入り口には受け付けがあり、そこでチケットを見せる。そのチケットは、子ども達が思い思いに描いた絵や言葉が書かれている。両親や来て欲しいと思った親戚などに向けて、気持ちがいっぱいこもったそれは、受け取った時に涙が滲むものだった。美咲と樹ももちろん泣いていた。

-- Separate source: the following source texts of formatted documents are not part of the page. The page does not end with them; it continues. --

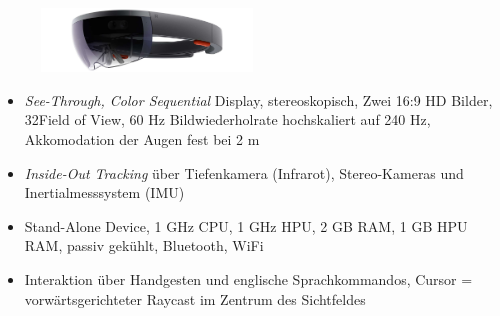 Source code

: \begin{frame}[fragile]{}
\begin{figure}[h!]
	\centering
	\includegraphics[width=0.5\textwidth]{images/papers/hololens.jpg}
\end{figure}
\begin{itemize}
	\pause
	\item \textit{See-Through, Color Sequential} Display, stereoskopisch, Zwei 16:9 HD Bilder, 32\degree Field of View, 60 Hz Bildwiederholrate hochskaliert auf 240 Hz, Akkomodation der Augen fest bei 2 m
	\pause
	\item \textit{Inside-Out Tracking} über Tiefenkamera (Infrarot), Stereo-Kameras und Inertialmesssystem (IMU)
	\pause
	\item Stand-Alone Device, 1 GHz CPU, 1 GHz HPU, 2 GB RAM, 1 GB HPU RAM, passiv gekühlt, Bluetooth, WiFi
	\pause
	\item Interaktion über Handgesten und englische Sprachkommandos, Cursor = vorwärtsgerichteter Raycast im Zentrum des Sichtfeldes
\end{itemize}	
\end{frame}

「うわあ、優希ちゃんの作ったチケット、かわいいねえ」
修が微笑ましげにそのチケットを見て告げる。すると、美咲と樹が嬉しそうに答えた。
「そうなのっ。お花がいっぱいで、カラフルでっ」
「半券は絶対に額に入れて飾ろうって、ねっ」
「昨日、額は買って来たわ!」
「リビングに飾るんだよね!」
「いいな~」
「「うふふっ」」
二人は上機嫌だ。それもそのはず。
優希は、悩みに悩んだのだ。チケットは一人二枚まで。だが、優希には、チケットを渡したい人たちが沢山いた。その中で選ばれたという喜びが二人からは溢れていた。珀豪が分かりやすく落ち込んでいたのは、まだ記憶に新しい。
実はこのチケットは、高耶と修の案だ。地域の人たちとも交流するということで、片親だけしか居ない子ども達も、親だけでなくお世話になっている近所の人たちや、習い事の先生や先輩などにチケットを渡していたようだ。チケットをもらった人は、保護者枠として特別に体育館に入れることになっている。
「はい。確認しました。中へどうぞ」
チケットの回収される部分には、招待した生徒の学年、クラス、名前が書かれている。そこも飾り枠などを描いてあるものもあった。
「じゃあ、俺と修さんはこっちみたいだから」
「分かったわ」
「じゃあ、お昼にね」
「ああ」
高耶と修の席は、来賓の者達の集まる場所の傍。教師達の席の前に用意されていた。教師達の集まる席とはいえ、彼らは房田音響の人たちと一緒に舞台の裏方に走るので、用意された椅子の数は少ない。
そこに、音楽教師の杉が待っていた。
「あっ、こちらです! この席になりますっ」
「前に良いんですか?」
「もちろんです! それと……その……っ、校長先生から確認するように言われたんです。えっと……神様の席なんですけど、こちらでも大丈夫でしょうか……」
「え?」
高耶と修にどうぞと勧められた席は、前列の三つ並んだ席。しかし、どうやらその内の一つは、神様用にと用意したらしい。杉も、鳥の姿になった神を見ているので、至って真面目に問いかけている。
「用意してくださったんですか……」
「ダメでしょうか……」
「いいえ。ありがとうございます。専用の台もあるので、こちらで整えますね」
「はいっ! お任せします!」
さすがにパイプ椅子ではどうかと杉も思っていたようで、ほっとしていた。そこで、修が慌てて声をかけてくる。
「た、高耶君っ。隣はちょっと……」
「え……あ、分かりました」
修と高耶の席の真ん中をと思っていたのだが、修は畏れ多いと顔を青くする。これを見て、高耶は仕方がないなと頷いた。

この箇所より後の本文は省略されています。